Фриц Тойфель отрепетированно блевал на стол следователя во время допроса и слушал потом свой приговор в суде, встав на голову, иначе ему не было понятно обвинение. В общей сложности он провел 8 лет в тюрьме. Почти все в своей тогдашней жизни Тойфель успевал сделать «одним из первых». Он и его товарищи по коммуне, сводя с ума полицию, брали ответственность за случайные пожары в супермаркетах и рассылали по редакциям кудряво написанные предупреждения о несуществующих бомбах. Готовились забрасывать пакетами с бисквитом вице-президента США и других империалистических политиков и вообще быстро заслужили титул «главных шутов внепарламентской оппозиции» в Германии. Чем запомнилась «Коммуна-1», возникшая первоначально на Штуттгарте-плац? Тортометание + разбрасывание провокационных листовок из гроба (гроб с Тойфелем внутри вносили в какое-нибудь приличное и не слишком охраняемое собрание) + групповой секс во время служб в церквях. Крайне авангардная политическая клоунада, самовыражение и экстравагантность за пределами допустимого и «совместимого» с буржуазной нормой. Такое поведение транслировалось вовне, когда коммунары совершали свои вылазки «в общество», на чуждую им «территорию системы». «Акции свяжут нас крепче», — говорил Тойфель. В среде левых и сейчас принято спорить, кем считать этих «активистов нерасчленимого бытия»: политическими художниками? Художественными политиками? Революционным театром? Они стали для западных левых чем-то вроде «кружка» (бытового общежития) Чайковского для русских народников и эсеров. «Коммуна-1» и ее аналоги — уже давно легенда, школа и уникальный опыт, обсуждать и вспоминать который есть правило хорошего тона для многих интеллектуалов и художников, включая тех, кто никогда там не был или вообще родился намного позже.

Кроме Тойфеля «Коммуну-1» организовали Райнер Лонгханс и Дитер Кунцельман.
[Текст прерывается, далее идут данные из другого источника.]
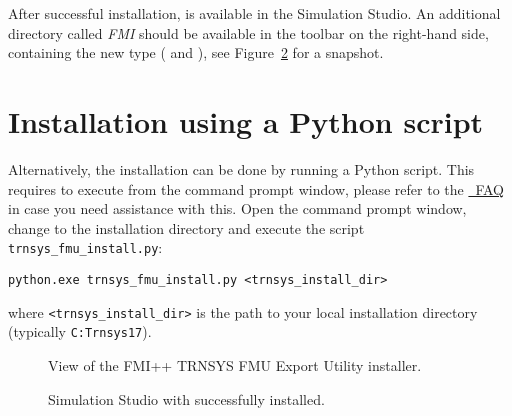 After successful installation, \type is available in the \trnsys Simulation Studio. An additional directory called \emph{FMI} should be available in the toolbar on the right-hand side, containing the new \trnsys type (\emph{\typea} and \emph{\typeb}), see Figure~\ref{fig:simulation_studio_overview} for a snapshot.


\section{Installation using a Python script}
\label{sec:install_script}

Alternatively, the installation can be done by running a Python script.
This requires to execute \python from the command prompt window, please refer to the \href{https://docs.python.org/2/faq/windows.html}{\python~FAQ} in case you need assistance with this.
Open the command prompt window, change to the installation directory and execute the script \texttt{trnsys\_fmu\_install.py}:
\begin{verbatim}
python.exe trnsys_fmu_install.py <trnsys_install_dir>
\end{verbatim}
where \texttt{<trnsys\_install\_dir>} is the path to your local \trnsys installation directory (typically \texttt{C:Trnsys17}).

\begin{figure}[h]
\caption{View of the FMI++ TRNSYS FMU Export Utility installer.}
\label{fig:trnsys_fmu_install_gui}
\end{figure}

\begin{figure}[h]
\caption{Simulation Studio with \type successfully installed.}
\label{fig:simulation_studio_overview}
\end{figure}

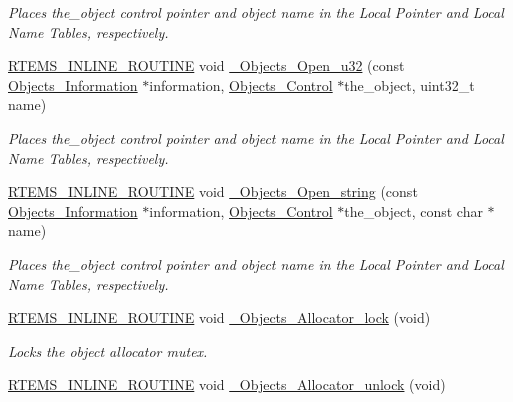 \begin{DoxyCompactItemize}
\begin{DoxyCompactList}\small\item\em Places the\+\_\+object control pointer and object name in the Local Pointer and Local Name Tables, respectively. \end{DoxyCompactList}\item 
\mbox{\hyperlink{group__RTEMSScoreBaseDefs_gac216239df231d5dbd15e3520b0b9313f}{R\+T\+E\+M\+S\+\_\+\+I\+N\+L\+I\+N\+E\+\_\+\+R\+O\+U\+T\+I\+NE}} void \mbox{\hyperlink{group__RTEMSScoreObject_gac0dabb8ef5a83fea690b78aa378c621e}{\+\_\+\+Objects\+\_\+\+Open\+\_\+u32}} (const \mbox{\hyperlink{structObjects__Information}{Objects\+\_\+\+Information}} $\ast$information, \mbox{\hyperlink{structObjects__Control}{Objects\+\_\+\+Control}} $\ast$the\+\_\+object, uint32\+\_\+t name)
\begin{DoxyCompactList}\small\item\em Places the\+\_\+object control pointer and object name in the Local Pointer and Local Name Tables, respectively. \end{DoxyCompactList}\item 
\mbox{\hyperlink{group__RTEMSScoreBaseDefs_gac216239df231d5dbd15e3520b0b9313f}{R\+T\+E\+M\+S\+\_\+\+I\+N\+L\+I\+N\+E\+\_\+\+R\+O\+U\+T\+I\+NE}} void \mbox{\hyperlink{group__RTEMSScoreObject_ga2334557148bfafde009591fc066ab9cc}{\+\_\+\+Objects\+\_\+\+Open\+\_\+string}} (const \mbox{\hyperlink{structObjects__Information}{Objects\+\_\+\+Information}} $\ast$information, \mbox{\hyperlink{structObjects__Control}{Objects\+\_\+\+Control}} $\ast$the\+\_\+object, const char $\ast$name)
\begin{DoxyCompactList}\small\item\em Places the\+\_\+object control pointer and object name in the Local Pointer and Local Name Tables, respectively. \end{DoxyCompactList}\item 
\mbox{\hyperlink{group__RTEMSScoreBaseDefs_gac216239df231d5dbd15e3520b0b9313f}{R\+T\+E\+M\+S\+\_\+\+I\+N\+L\+I\+N\+E\+\_\+\+R\+O\+U\+T\+I\+NE}} void \mbox{\hyperlink{group__RTEMSScoreObject_ga3059733162454cc71ff73288ba9b4dfd}{\+\_\+\+Objects\+\_\+\+Allocator\+\_\+lock}} (void)
\begin{DoxyCompactList}\small\item\em Locks the object allocator mutex. \end{DoxyCompactList}\item 
\mbox{\hyperlink{group__RTEMSScoreBaseDefs_gac216239df231d5dbd15e3520b0b9313f}{R\+T\+E\+M\+S\+\_\+\+I\+N\+L\+I\+N\+E\+\_\+\+R\+O\+U\+T\+I\+NE}} void \mbox{\hyperlink{group__RTEMSScoreObject_ga41a6751fdfbe5adc5f9cb5d12cc8a214}{\+\_\+\+Objects\+\_\+\+Allocator\+\_\+unlock}} (void)

\end{DoxyCompactItemize}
Внутри коммуны было несколько больше предсказуемости и порядка, чем транслировалось вовне: дискуссии, политические доклады, круговая критика, игры в свободные ассоциации или в вопросы, на которые нельзя не отвечать, насколько бы «интимными» они не были, и, конечно же, групповой секс, который так притягивал и интриговал прессу. На первый план выходило взаимное воспитание на пути отказа от эгоизма, туалеты без дверей, все всегда в общем пространстве на виду у всех, доступ всех ко всем и всему во всех смыслах. Степень и формы «максимального обобществления» вызывали частые споры, особенно со стороны девушек.

Изначальное ядро коммуны — десяток немецких левых интеллектуалов плюс столько же менее известных девушек — «группиз». Тогда у крайне левых теоретиков были свои «группиз», как у рок-музыкантов, но поменьше числом. Приветствовалась и буквализация слова «коммунио» как «общего тела» или фантастической мечты о преодолении частных границ своей телесной приватности. Одной из целей группы было «максимальное обобществление»: все владеют всем и ко всему имеют доступ, в некотором смысле владеют друг другом. На территории коммуны каждый обладает остальными. Велись неомарксистские дискуссии на темы: с чего ты взял, что твое тело — «твое»? Кто такой «ты» и кем/ когда «ты» сформирован? Что такое «твое»? Иллюзия, согласно которой тело «твое» и ты можешь им распоряжаться, объявлялась некритичным переносом на себя частнособственнических представлений, на которые опираются капиталистические отношения. В «Коммуне-1» хорошо знали авторов, которые позволяют камня на камне не оставить от той индивидуалистической «субъектности», на которой держится так называемый «человек» с его «правами», собственностью и притязаниями. Эта иллюзия, во-первых, отрицалась школой Маркса: «человек» продиктован классовым положением и ролью в развитии производственных отношений. Во-вторых, она отрицалась психоаналитической школой: «человека» ведет бессознательное, и он, как правило, не знает и не хочет знать правды о себе, своем происхождении, внутреннем устройстве и своих мотивах. В-третьих, эта «главная иллюзия капитализма» отрицалась структурной лингвистикой: «человек» лишь реализует те комбинаторные возможности, которые изначально заданы в системе языка. В-четвертых, иллюзия «цельной человеческой личности» отрицалась феминистской школой: «человек» задан как биологическими склонностями, так и с детства навязываемой «гендерной ролью» в сценарии поведения, рекомендуемого семьей, школой, прессой и боссом.